Capítulo 1
MAVERICK
Para uma mulher que já tinha passado pelo pior, ido ao inferno e voltado, eu não conseguia acreditar que tinha aguentado mais um dia.
— Você tá com uma cara de acabada. Tira um dia de folga — disse meu chefe, Rocco, como cumprimento. Ele também era meu amigo e era dono do Bazz Village Bar, no centro de Nova York.
Olhei para ele enquanto amarrava o avental. — Não, obrigada. Eu preciso de dinheiro.
— Todo mundo precisa de dinheiro, Maverick, mas você precisa descansar. — Ele quase me fulminava com o olhar, mas hoje era sábado, e a gorjeta ia ser boa.
— Você quer que eu saia do seu caminho e pare de dormir no seu sofá? Então eu preciso de dinheiro pra alugar um apartamento. — Fechei meu armário com força. Quando meu ex terminou comigo e me expulsou do apartamento, Rocco deixou eu ficar na casa dele, lá em cima. Isso foi há três semanas.
Meu ex era um canalha e um traidor. Eu não conseguia acreditar que fui tão cega e não percebi antes que ele estava me traindo. No mesmo dia em que terminou comigo, ele levou a namoradinha pra o apartamento que a gente dividia.
Eu não suportava a ideia de eles estarem transando no nosso quarto, então decidi ir embora e aceitar a oferta do Rocco. Sim, minha vida estava uma bagunça.
— Você tá se matando — ele suspirou, como se já estivesse cansado demais de me aturar. — Se você simplesmente aceitasse o dinheiro—
— Não. — Passei por ele pra bater o ponto. Ele veio atrás, mas eu decidi não deixar ele continuar. — Só me deixa trabalhar em paz, tá?
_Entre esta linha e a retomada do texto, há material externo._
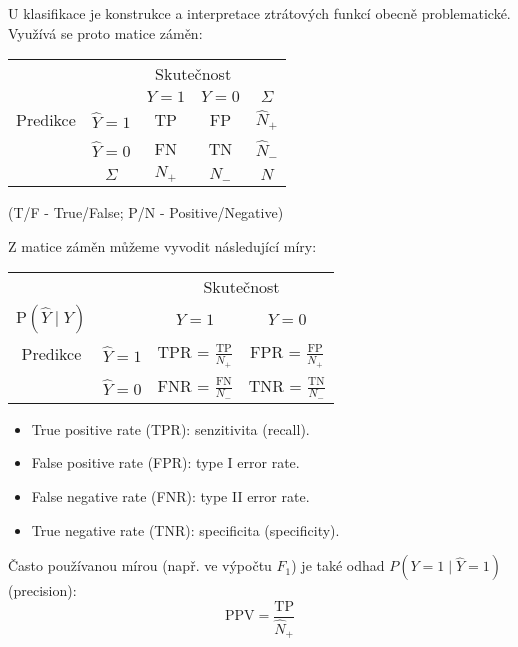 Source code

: \documentclass[../main.tex]{subfiles}
\begin{document}
U klasifikace je konstrukce a interpretace ztrátových funkcí obecně problematické. Využívá se proto matice záměn:
{\def\arraystretch{1.5}
\begin{center}
    \begin{tabular}{ c c | c c | c }
                 &               & \multicolumn{2}{c|}{Skutečnost}                       \\
                 &               & $Y = 1$                         & $Y=0$ & $\Sigma$    \\
        \hline
        Predikce & $\hat{Y} = 1$ & TP                              & FP    & $\hat{N}_+$ \\
                 & $\hat{Y} = 0$ & FN                              & TN    & $\hat{N}_-$ \\
        \hline
                 & $\Sigma$      & $N_+$                           & $N_-$ & $N$
    \end{tabular}
\end{center}}
(T/F - True/False; P/N - Positive/Negative)

Z matice záměn můžeme vyvodit následující míry:
{\def\arraystretch{2}
\begin{center}
    \begin{tabular}{ c c | c c }
                                   &               & \multicolumn{2}{c}{Skutečnost}                                 \\
        $\text{P}(\hat{Y} \mid Y)$ &               & $Y = 1$                        & $Y=0$                         \\
        \hline
        Predikce                   & $\hat{Y} = 1$ & TPR = $\frac{\text{TP}}{N_+}$  & FPR = $\frac{\text{FP}}{N_+}$ \\
                                   & $\hat{Y} = 0$ & FNR = $\frac{\text{FN}}{N_-}$  & TNR = $\frac{\text{TN}}{N_-}$ \\
    \end{tabular}
\end{center}}
\begin{itemize}
    \item True positive rate (TPR): senzitivita (recall).
    \item False positive rate (FPR): type I error rate.
    \item False negative rate (FNR): type II error rate.
    \item True negative rate (TNR): specificita (specificity).
\end{itemize}
Často používanou mírou (např. ve výpočtu $F_1$) je také odhad $P(Y = 1 \mid \hat{Y} = 1)$ (precision):
\[\text{PPV} = \frac{\text{TP}}{\hat{N}_+}\]
\end{document}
— Eu só quero que você saiba que você tem um amigo. — Os olhos castanhos dele ficaram sérios.
— Uau. Obrigada.
Entrei no bar e já estava lotado. Reconheci um homem de trinta e poucos anos, sempre de terno preto impecável e gravata. Provavelmente trabalhava como segurança particular de algum ricaço importante.
— O de sempre? — sorri.
— Isso. — Um sorriso leve apareceu nos lábios dele.
Servi um uísque com gelo, como ele sempre pedia, e coloquei na frente dele quando ele se sentou no banquinho. — Aqui está, senhor.
Fui até outro cliente, uma mulher linda, com dedos bem cuidados e um ar meio artístico. — Posso te oferecer alguma coisa forte, moça?
— Só um Manhattan. Obrigada. — Ela parecia carregar o mundo nas costas.
— Achei que você ia folgar hoje.
Preparei o Manhattan e me virei pra Genesis, uma loirinha baixinha e bonita, mais ou menos da minha idade. — O Rocco te falou isso?
— Não. Você tá trabalhando há três semanas sem parar.
— Uma garota precisa comer, GG.
Ela deu uma risadinha. — Você ainda tá procurando um apartamento?
— Como você ficou sabendo? — As notícias corriam rápido, e eu não fiquei exatamente surpresa. Eu não tinha contado pra ninguém além do Rocco.
— Eu sei que você tá ficando lá em cima já faz dias. Se te ajuda, minha colega de apê foi embora ontem pra ficar com o noivo. Algumas caixas dela ainda tão no quarto, mas, se você se interessar, me avisa.
— Seu apartamento fica a que distância daqui?
— Quinze minutos, no máximo.
Sorri pra ela. — Eu vou lá ver, mas você sabe que meu orçamento tá apertado.
— Ah, não é tão caro. A gente divide tudo meio a meio.
— Ótimo. Posso passar lá pra dar uma olhada?
— Claro. Eu te passo o endereço.
— Obrigada.
Um grupo de garotas chamou minha atenção, e uma mulher usando uma tiara vagabunda gritou:
— Feliz aniversário pra mim!
A turma dela explodiu num berro, aplaudiu e começou a cantar parabéns.
Peguei as notas que o homem de terno e gravata tinha deixado na mesa. Ele sempre deixava uma gorjeta boa e sorriu antes de ir embora.
Antes que eu pudesse pegar o copo vazio, outro cliente chegou.
— Eu preciso falar com você.
Por dentro, eu gemi ao reconhecer aquela voz. Meu maldito ex — de todas as pessoas — tinha vindo até meu trabalho. — O que você quer, Heath?
— Já fazem semanas, Maverick. Você precisa tirar suas coisas do meu apartamento.
Encarei ele. — Da última vez que eu conferi, também era meu apartamento.
— Maverick, a gente tem clientes. Leva o seu problema pessoal pra longe do balcão — disse Rocco. Eu fui grata por ele ter aparecido e interrompido.
Suspirei pra ele e acenei pra Genesis. — Me cobre um minuto. Isso não vai demorar. — Saí pela porta de serviço e soltei o ar devagar. Eu sabia exatamente por que o Heath estava ali, porque eu tinha ignorado as mensagens dele.
— Você tem que tirar suas coisas do meu apartamento. Você tem até amanhã, ou eu vou jogar tudo no lixo.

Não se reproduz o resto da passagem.